Writing to a JSON file is very simial 


In [7]:
import json
data = [
    {"name": "Alice", "age": 31},
    {"name": "Bob", "age": 24},
    {"name": "Charlie", "age": 38 },
]

with open("data/json_output.json", "w") as out:
    json.dump(data, out)

### Writing CSV

CSV is another common data format. 

The following snippet illustrates how to write data stored in **list of lists** as CSV

In [20]:
import csv

# Add Header
header = ["name", "age"]
# Add data
data = [
        ["Alice", 31],
        ["Bob", 24],
        ["Charlie", 30]
        ]

with open("data/lst_data.csv", "w", newline="") as out:
    writer = csv.writer(out)
    writer.writerow(header)
    writer.writerows(data)

The following snippet shows how to write data stored in **dictionary** format in CSV.

In [19]:
import csv

header = ['name', 'age']
data = [
    {"name": "Alice", "age": 31},
    {"name": "Bob", "age": 24},
    {"name": "Charlie", "age": 38 },
]

with open("data/dct_data.csv", "w", encoding="utf-8", newline="") as out:
    writer = csv.DictWriter(out, fieldnames = header)
    writer.writeheader()
    writer.writerows(data)

## Parsing and cleaning input from file

### Removing whitespace

In [10]:
def remove_space(file):
    """Remove all whitespace from file."""
    cleaned = []
    
    with open(file, 'r', encoding="utf=8") as f:
        for line in f:
            if not line.isspace():
                cleaned.append(line.split())
        return cleaned

            
f = remove_space("data/poem.txt")
print(f"remove_space: {f}\n") # File as a list of lists of strings, each line a new 

remove_space: [['The', 'cheese-mites', 'asked', 'how', 'the', 'cheese', 'got', 'there,'], ['And', 'warmly', 'debated', 'the', 'matter;'], ['The', 'Orthodox', 'said', 'that', 'it', 'came', 'from', 'the', 'air,'], ['And', 'the', 'Heretics', 'said', 'from', 'the', 'platter.'], ['They', 'argued', 'it', 'long', 'and', 'they', 'argued', 'it', 'strong,'], ['And', 'I', 'hear', 'they', 'are', 'arguing', 'now;'], ['But', 'of', 'all', 'the', 'choice', 'spirits', 'who', 'lived', 'in', 'the', 'cheese,'], ['Not', 'one', 'of', 'them', 'thought', 'of', 'a', 'cow.']]

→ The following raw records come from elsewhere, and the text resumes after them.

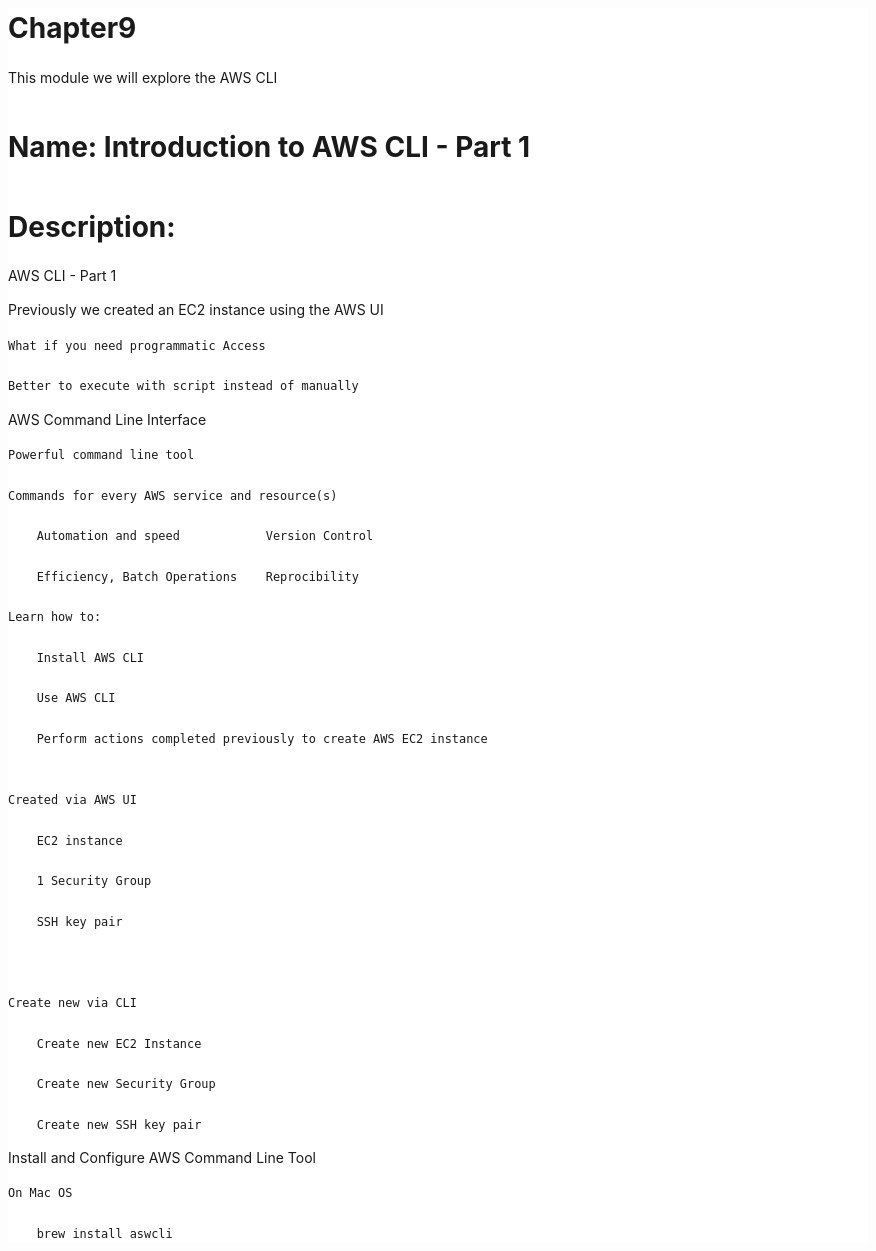 # Chapter9
This module we will explore the AWS CLI

# Name: Introduction to AWS CLI - Part 1

# Description: 

AWS CLI - Part 1

Previously we created an EC2 instance using the AWS UI

    What if you need programmatic Access

    Better to execute with script instead of manually


AWS Command Line Interface

    Powerful command line tool

    Commands for every AWS service and resource(s)

        Automation and speed            Version Control

        Efficiency, Batch Operations    Reprocibility

    Learn how to:

        Install AWS CLI

        Use AWS CLI

        Perform actions completed previously to create AWS EC2 instance


    Created via AWS UI

        EC2 instance

        1 Security Group

        SSH key pair



    Create new via CLI

        Create new EC2 Instance

        Create new Security Group

        Create new SSH key pair



Install and Configure AWS Command Line Tool

    On Mac OS

        brew install aswcli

### Keeping only numbers from file



In [13]:
def keep_numbers(file):
    """Get all ints in the file text."""
    cleaned = []    
    with open(file, "r", encoding="utf-8") as f:
        f = f.readlines()
        for line in f:
            filtered = list(map(int, filter(lambda x: x.isnumeric(), line)))
            if len(filtered) > 0:
                strings = "".join(list(map(str, filtered)))
                cleaned.append(int(strings))                
    return cleaned
        
f = keep_numbers("data/complex_file.txt")
print(f'keep_numbers: {f}\n') # File returns as list of ints, no whitepsace

keep_numbers: [465, 67, 9034, 21, 86255, 123178319829389, 12938]



### Keeping only alphabetic characters



In [14]:
def keep_alphanumeric(file):
    """Get all string in text file."""
    cleaned = []
    with open(file) as f:
        for line in f:
            line = line.split()
            if not len(line) == 0:
                line = list(line[0])
                line = list(map(str, filter(lambda x: x.isalpha(), line)))
                line = "".join(line)
                if not line == "":
                    cleaned.append("".join(line))
    return cleaned
                

f = keep_alphanumeric("data/complex_file.txt")
print(f"keep_alphanumeric: {f}\n")

keep_alphanumeric: ['SQJSGqCIhfmYsQizUlhtKmFo', 'YkBYVe', 'sHmFxGlDcZypjXpF', 'Fr', 'tmbfYDLreNEasPrRo', 'mBvPjgyAzUDKMVZmo', 'fIjWQXyuCZZHbIozo', 'One', 'He', 'The', 'seemed', 'His']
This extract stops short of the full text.